Eight more US troops killed in Afghanistan: US diplomat resigns over Afghan war
Eight US troops are killed in bomb attacks in southern Afghanistan on Tuesday, the alliance said, in one of the deadliest weeks for US troops ahead of a presidential run-off. Several troops were also wounded in "multiple complex (bomb) attacks, just a day after 11 US troops died in separate helicopter crashes.
The mounting violence comes at a time when US President Barack Obama is weighing up his options on whether to send additional troops to Afghanistan to fight a Taliban insurgency. that is at its strongest since 2001. Meanwhile, A diplomat disillusioned with US involvement in Afghanistan has become the first US official known to have resigned in protest over the eight-year war, The Washington Post said Tuesday.
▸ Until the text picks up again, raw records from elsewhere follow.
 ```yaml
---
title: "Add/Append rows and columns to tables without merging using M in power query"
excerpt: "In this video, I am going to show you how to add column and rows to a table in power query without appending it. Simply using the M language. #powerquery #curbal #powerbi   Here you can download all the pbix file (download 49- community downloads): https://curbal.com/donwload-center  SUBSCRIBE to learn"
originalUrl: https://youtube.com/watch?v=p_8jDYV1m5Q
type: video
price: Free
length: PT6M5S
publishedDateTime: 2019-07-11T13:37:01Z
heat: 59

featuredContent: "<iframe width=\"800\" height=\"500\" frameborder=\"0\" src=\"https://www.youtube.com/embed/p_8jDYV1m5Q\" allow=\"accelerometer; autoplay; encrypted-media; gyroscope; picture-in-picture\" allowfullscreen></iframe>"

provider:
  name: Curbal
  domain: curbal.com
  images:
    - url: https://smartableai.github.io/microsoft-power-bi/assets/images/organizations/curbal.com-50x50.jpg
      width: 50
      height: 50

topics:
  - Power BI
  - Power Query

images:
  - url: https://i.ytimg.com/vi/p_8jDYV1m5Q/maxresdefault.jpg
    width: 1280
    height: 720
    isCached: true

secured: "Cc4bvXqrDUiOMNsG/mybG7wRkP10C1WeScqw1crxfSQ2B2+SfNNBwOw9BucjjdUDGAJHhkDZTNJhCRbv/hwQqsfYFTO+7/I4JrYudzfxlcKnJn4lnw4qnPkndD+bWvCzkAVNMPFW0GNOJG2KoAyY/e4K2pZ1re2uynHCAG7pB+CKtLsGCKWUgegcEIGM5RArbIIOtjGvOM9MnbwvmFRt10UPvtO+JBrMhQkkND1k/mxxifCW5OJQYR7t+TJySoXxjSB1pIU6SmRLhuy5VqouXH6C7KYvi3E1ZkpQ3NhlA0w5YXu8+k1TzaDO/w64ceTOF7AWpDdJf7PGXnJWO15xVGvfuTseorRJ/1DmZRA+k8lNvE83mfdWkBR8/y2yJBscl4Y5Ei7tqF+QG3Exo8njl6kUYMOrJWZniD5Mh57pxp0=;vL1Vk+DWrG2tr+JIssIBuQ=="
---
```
Matthew Hoh, 36, was the senior State Department official in Afghanistan's Zabul province, a hotbed for Taliban militants, until he resigned last month. His background in both civil and military fields may have seemed the perfect fit for President Barack Obama's administration as it steps up its counterinsurgency efforts in the war-torn country.
But in a September 10 letter to the State Department's personnel chief, Hoh wrote: "I have lost understanding of and confidence in the strategic purposes of the United States' presence in Afghanistan. "I have doubts and reservations about our current strategy and planned future strategy, but my resignation is based not upon how we are pursuing this war, but why and to what end," added the former Marine Corps captain, according to comments carried by the Post.
The resignation, the newspaper said, "sent ripples all the way to the White House," and government officials scrambled to convince Hoh to stay, concerned that he could become a prominent critic of the fledgling administration's Afghanistan policy.
Hoh was offered a senior staff-level job at the US embassy in Kabul, which he turned down, and was flown to Washington to meet one-on-one with the US special representative for Afghanistan and Pakistan, Richard Holbrooke. "We took his letter very seriously, because he was a good officer," Holbrooke said in an interview with the daily. Holbrooke initially convinced Hoh - who had also served in uniform at the Pentagon and as a civilian in Iraq - that by remaining in government, he could more effectively change US policy in Afghanistan.